Was nun als nächstes geklärt werden müsse, sei die Kernfrage, ob im ersten christlichen Jahrtausend der römische Papst als Primas der Gesamtkirche auch über sein abendländisches Patriarchat hinaus Jurisdiktionsrechte im Bereich der morgenländischen Patriarchen ausgeübt hat.
Der 1972 im nordgriechischen Katerini geborene Keramidas hat in Saloniki orthodoxe Theologie studiert und sich anschließend auf die Gebieten Ökumene und Mission spezialisiert. Er gehört dem Vorstand des namhaften „Ökumenischen, missionswissenschaftlichen und ökologischen Studienzentrums Metropolit Panteleimon Papageorgiou“ an. Dieser 1902 geborene Athos-Mönch war von 1951 bis zu seiner Absetzung durch die griechische Militärdiktatur 1968 Metropolit von Saloniki. Auch nach seiner Amtszeit hatte er sich bis zum Tod 1979 gesamtchristlichen Anliegen gewidmet.
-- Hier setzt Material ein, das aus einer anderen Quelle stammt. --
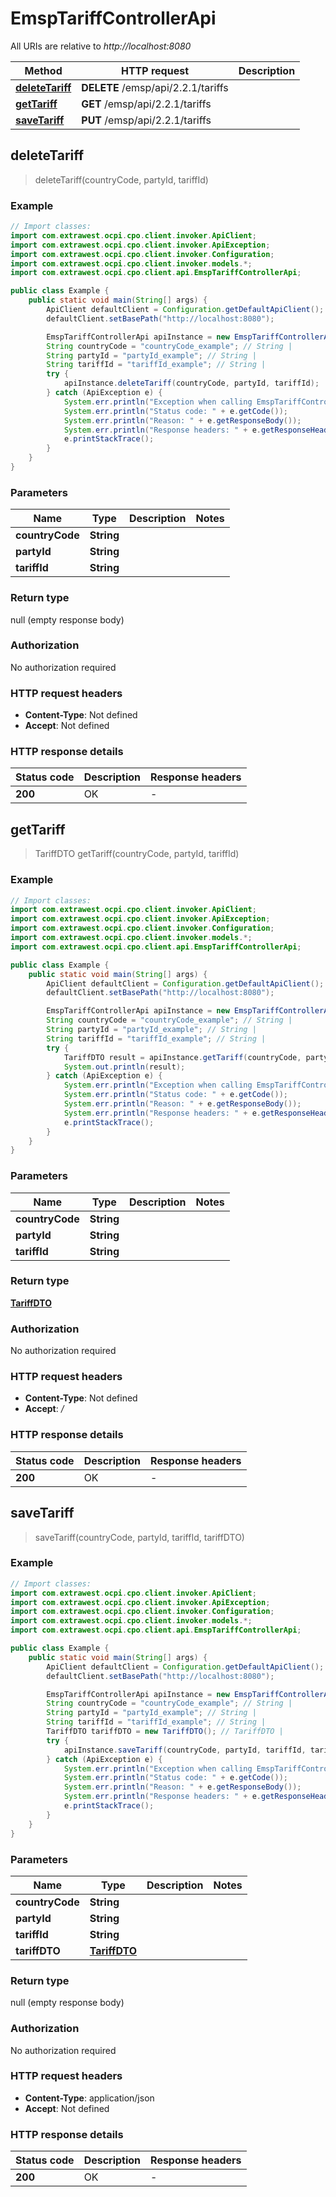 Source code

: # EmspTariffControllerApi

All URIs are relative to *http://localhost:8080*

| Method | HTTP request | Description |
|------------- | ------------- | -------------|
| [**deleteTariff**](EmspTariffControllerApi.md#deleteTariff) | **DELETE** /emsp/api/2.2.1/tariffs |  |
| [**getTariff**](EmspTariffControllerApi.md#getTariff) | **GET** /emsp/api/2.2.1/tariffs |  |
| [**saveTariff**](EmspTariffControllerApi.md#saveTariff) | **PUT** /emsp/api/2.2.1/tariffs |  |



## deleteTariff

> deleteTariff(countryCode, partyId, tariffId)



### Example

```java
// Import classes:
import com.extrawest.ocpi.cpo.client.invoker.ApiClient;
import com.extrawest.ocpi.cpo.client.invoker.ApiException;
import com.extrawest.ocpi.cpo.client.invoker.Configuration;
import com.extrawest.ocpi.cpo.client.invoker.models.*;
import com.extrawest.ocpi.cpo.client.api.EmspTariffControllerApi;

public class Example {
    public static void main(String[] args) {
        ApiClient defaultClient = Configuration.getDefaultApiClient();
        defaultClient.setBasePath("http://localhost:8080");

        EmspTariffControllerApi apiInstance = new EmspTariffControllerApi(defaultClient);
        String countryCode = "countryCode_example"; // String | 
        String partyId = "partyId_example"; // String | 
        String tariffId = "tariffId_example"; // String | 
        try {
            apiInstance.deleteTariff(countryCode, partyId, tariffId);
        } catch (ApiException e) {
            System.err.println("Exception when calling EmspTariffControllerApi#deleteTariff");
            System.err.println("Status code: " + e.getCode());
            System.err.println("Reason: " + e.getResponseBody());
            System.err.println("Response headers: " + e.getResponseHeaders());
            e.printStackTrace();
        }
    }
}
```

### Parameters


| Name | Type | Description  | Notes |
|------------- | ------------- | ------------- | -------------|
| **countryCode** | **String**|  | |
| **partyId** | **String**|  | |
| **tariffId** | **String**|  | |

### Return type

null (empty response body)

### Authorization

No authorization required

### HTTP request headers

- **Content-Type**: Not defined
- **Accept**: Not defined


### HTTP response details
| Status code | Description | Response headers |
|-------------|-------------|------------------|
| **200** | OK |  -  |


## getTariff

> TariffDTO getTariff(countryCode, partyId, tariffId)



### Example

```java
// Import classes:
import com.extrawest.ocpi.cpo.client.invoker.ApiClient;
import com.extrawest.ocpi.cpo.client.invoker.ApiException;
import com.extrawest.ocpi.cpo.client.invoker.Configuration;
import com.extrawest.ocpi.cpo.client.invoker.models.*;
import com.extrawest.ocpi.cpo.client.api.EmspTariffControllerApi;

public class Example {
    public static void main(String[] args) {
        ApiClient defaultClient = Configuration.getDefaultApiClient();
        defaultClient.setBasePath("http://localhost:8080");

        EmspTariffControllerApi apiInstance = new EmspTariffControllerApi(defaultClient);
        String countryCode = "countryCode_example"; // String | 
        String partyId = "partyId_example"; // String | 
        String tariffId = "tariffId_example"; // String | 
        try {
            TariffDTO result = apiInstance.getTariff(countryCode, partyId, tariffId);
            System.out.println(result);
        } catch (ApiException e) {
            System.err.println("Exception when calling EmspTariffControllerApi#getTariff");
            System.err.println("Status code: " + e.getCode());
            System.err.println("Reason: " + e.getResponseBody());
            System.err.println("Response headers: " + e.getResponseHeaders());
            e.printStackTrace();
        }
    }
}
```

### Parameters


| Name | Type | Description  | Notes |
|------------- | ------------- | ------------- | -------------|
| **countryCode** | **String**|  | |
| **partyId** | **String**|  | |
| **tariffId** | **String**|  | |

### Return type

[**TariffDTO**](TariffDTO.md)

### Authorization

No authorization required

### HTTP request headers

- **Content-Type**: Not defined
- **Accept**: */*


### HTTP response details
| Status code | Description | Response headers |
|-------------|-------------|------------------|
| **200** | OK |  -  |


## saveTariff

> saveTariff(countryCode, partyId, tariffId, tariffDTO)



### Example

```java
// Import classes:
import com.extrawest.ocpi.cpo.client.invoker.ApiClient;
import com.extrawest.ocpi.cpo.client.invoker.ApiException;
import com.extrawest.ocpi.cpo.client.invoker.Configuration;
import com.extrawest.ocpi.cpo.client.invoker.models.*;
import com.extrawest.ocpi.cpo.client.api.EmspTariffControllerApi;

public class Example {
    public static void main(String[] args) {
        ApiClient defaultClient = Configuration.getDefaultApiClient();
        defaultClient.setBasePath("http://localhost:8080");

        EmspTariffControllerApi apiInstance = new EmspTariffControllerApi(defaultClient);
        String countryCode = "countryCode_example"; // String | 
        String partyId = "partyId_example"; // String | 
        String tariffId = "tariffId_example"; // String | 
        TariffDTO tariffDTO = new TariffDTO(); // TariffDTO | 
        try {
            apiInstance.saveTariff(countryCode, partyId, tariffId, tariffDTO);
        } catch (ApiException e) {
            System.err.println("Exception when calling EmspTariffControllerApi#saveTariff");
            System.err.println("Status code: " + e.getCode());
            System.err.println("Reason: " + e.getResponseBody());
            System.err.println("Response headers: " + e.getResponseHeaders());
            e.printStackTrace();
        }
    }
}
```

### Parameters


| Name | Type | Description  | Notes |
|------------- | ------------- | ------------- | -------------|
| **countryCode** | **String**|  | |
| **partyId** | **String**|  | |
| **tariffId** | **String**|  | |
| **tariffDTO** | [**TariffDTO**](TariffDTO.md)|  | |

### Return type

null (empty response body)

### Authorization

No authorization required

### HTTP request headers

- **Content-Type**: application/json
- **Accept**: Not defined


### HTTP response details
| Status code | Description | Response headers |
|-------------|-------------|------------------|
| **200** | OK |  -  |

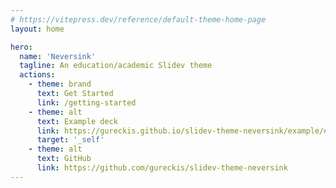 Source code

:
 ```yaml
---
# https://vitepress.dev/reference/default-theme-home-page
layout: home

hero:
  name: 'Neversink'
  tagline: An education/academic Slidev theme
  actions:
    - theme: brand
      text: Get Started
      link: /getting-started
    - theme: alt
      text: Example deck
      link: https://gureckis.github.io/slidev-theme-neversink/example/#1
      target: '_self'
    - theme: alt
      text: GitHub
      link: https://github.com/gureckis/slidev-theme-neversink
---
```

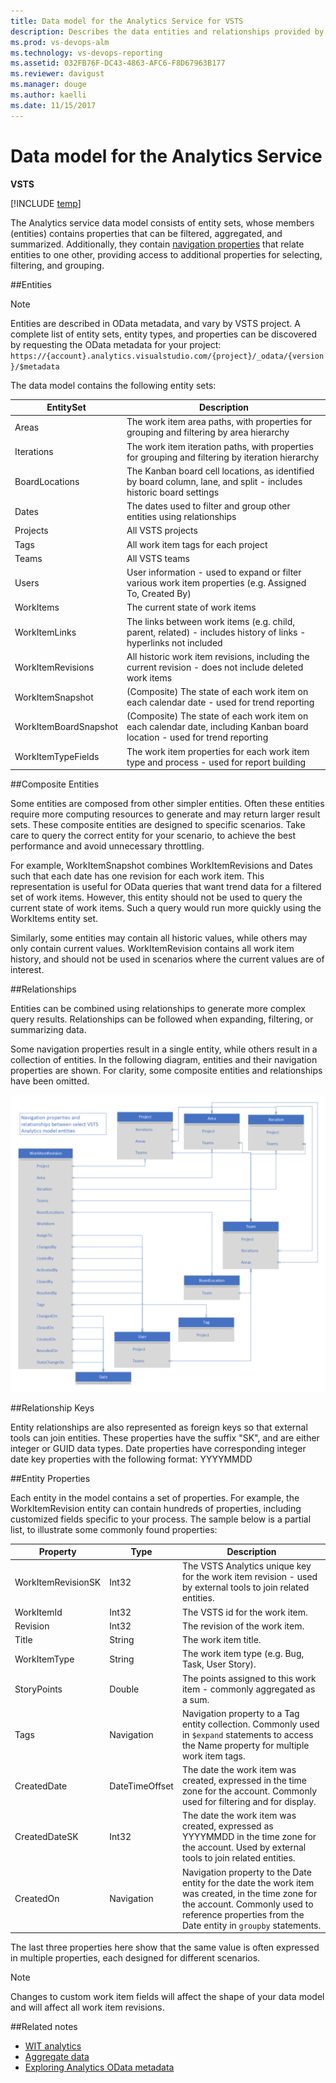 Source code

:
 ```yaml
---
title: Data model for the Analytics Service for VSTS  
description: Describes the data entities and relationships provided by the Analytics service for Visual Studio Team Services (VSTS) 
ms.prod: vs-devops-alm
ms.technology: vs-devops-reporting
ms.assetid: 032FB76F-DC43-4863-AFC6-F8D67963B177  
ms.reviewer: davigust
ms.manager: douge
ms.author: kaelli
ms.date: 11/15/2017
---
```


# Data model for the Analytics Service  

**VSTS**  

[!INCLUDE [temp](../_shared/analytics-preview.md)]


The Analytics service data model consists of entity sets, whose members (entities) contains properties that can be filtered, aggregated, and summarized.  Additionally, they contain [navigation properties](http://www.odata.org/getting-started/basic-tutorial/#relationship) that relate entities to one other, providing access to additional properties for selecting, filtering, and grouping.

##Entities  

>[!NOTE]  
>Entities are described in OData metadata, and vary by VSTS project. A complete list of entity sets, entity types, and properties can be discovered by requesting the OData metadata for your project: ```https://{account}.analytics.visualstudio.com/{project}/_odata/{version}/$metadata```  

The data model contains the following entity sets:  

| EntitySet | Description|  
|--------|------------|  
|Areas | The work item area paths, with properties for grouping and filtering by area hierarchy |  
|Iterations | The work item iteration paths, with properties for grouping and filtering by iteration hierarchy |  
|BoardLocations | The Kanban board cell locations, as identified by board column, lane, and split - includes historic board settings|  
|Dates | The dates used to filter and group other entities using relationships |  
|Projects | All VSTS projects|  
|Tags | All work item tags for each project|  
|Teams | All VSTS teams|  
|Users | User information - used to expand or filter various work item properties (e.g. Assigned To, Created By)|  
|WorkItems | The current state of work items|  
|WorkItemLinks | The links between work items (e.g. child, parent, related) - includes history of links - hyperlinks not included  
|WorkItemRevisions | All historic work item revisions, including the current revision - does not include deleted work items|  
|WorkItemSnapshot | (Composite) The state of each work item on each calendar date - used for trend reporting|  
|WorkItemBoardSnapshot | (Composite) The state of each work item on each calendar date, including Kanban board location - used for trend reporting|  
|WorkItemTypeFields | The work item properties for each work item type and process - used for report building|  

##Composite Entities

Some entities are composed from other simpler entities. Often these entities require more computing resources to generate and may return larger result sets. These composite entities are designed to specific scenarios. Take care to query the correct entity for your scenario, to achieve the best performance and avoid unnecessary throttling.

For example, WorkItemSnapshot combines WorkItemRevisions and Dates such that each date has one revision for each work item. This representation is useful for OData queries that want trend data for a filtered set of work items. However, this entity should not be used to query the current state of work items. Such a query would run more quickly using the WorkItems entity set.

Similarly, some entities may contain all historic values, while others may only contain current values. WorkItemRevision contains all work item history, and should not be used in scenarios where the current values are of interest.

##Relationships

Entities can be combined using relationships to generate more complex query results. Relationships can be followed when expanding, filtering, or summarizing data.

Some navigation properties result in a single entity, while others result in a collection of entities. In the following diagram, entities and their navigation properties are shown.  For clarity, some composite entities and relationships have been omitted.

![Analytics Service Data Model](_img/datamodel.png)

##Relationship Keys

 Entity relationships are also represented as foreign keys so that external tools can join entities. These properties have the suffix "SK", and are either integer or GUID data types. Date properties have corresponding integer date key properties with the following format: YYYYMMDD

##Entity Properties

Each entity in the model contains a set of properties. For example, the WorkItemRevision entity can contain hundreds of properties, including customized fields specific to your process. The sample below is a partial list, to illustrate some commonly found properties:

| Property | Type | Description|  
|--------|------------|------------|  
|WorkItemRevisionSK | Int32 | The VSTS Analytics unique key for the work item revision - used by external tools to join related entities.
|WorkItemId | Int32 | The VSTS id for the work item.
|Revision | Int32 | The revision of the work item. 
|Title | String | The work item title. 
|WorkItemType | String | The work item type (e.g. Bug, Task, User Story).
|StoryPoints | Double | The points assigned to this work item - commonly aggregated as a sum.
| Tags | Navigation | Navigation property to a Tag entity collection. Commonly used in ```$expand``` statements to access the Name property for multiple work item tags.
|CreatedDate | DateTimeOffset | The date the work item was created, expressed in the time zone for the account. Commonly used for filtering and for display.
|CreatedDateSK | Int32 | The date the work item was created, expressed as YYYYMMDD in the time zone for the account. Used by external tools to join related entities.
|CreatedOn | Navigation | Navigation property to the Date entity for the date the work item was created, in the time zone for the account. Commonly used to reference properties from the Date entity in ```groupby``` statements.

The last three properties here show that the same value is often expressed in multiple properties, each designed for different scenarios.

>[!NOTE]
>Changes to custom work item fields will affect the shape of your data model and will affect all work item revisions.


##Related notes 

- [WIT analytics](wit-analytics.md)  
- [Aggregate data](aggregated-data-analytics.md)
- [Exploring Analytics OData metadata](analytics-metadata.md)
Am Studienzentrum seines Namens betreut Dimitrios Keramidas zur Zeit das Projekt „Luther und der ökumenische Dialog. Die Bedeutung der ersten Kontakte der Reformation mit der orthodoxen Kirche unter dem Licht der Ökumenischen Bewegung von heute“.
Keramidas machte zuletzt auch auf dem katholisch-orthodoxen Kongress zur Neuevangelisierung vom 27.-31. August in Saloniki (s. öki…) mit dem Referat „Mission und Orthodoxie: Ein nötiges Bekenntnis oder Hinwendung zur Welt?“ auf sich aufmerksam. Er ist Autor von „Ortodossia greca ed Europa“ (Citadella Editrice, Assisi 2016).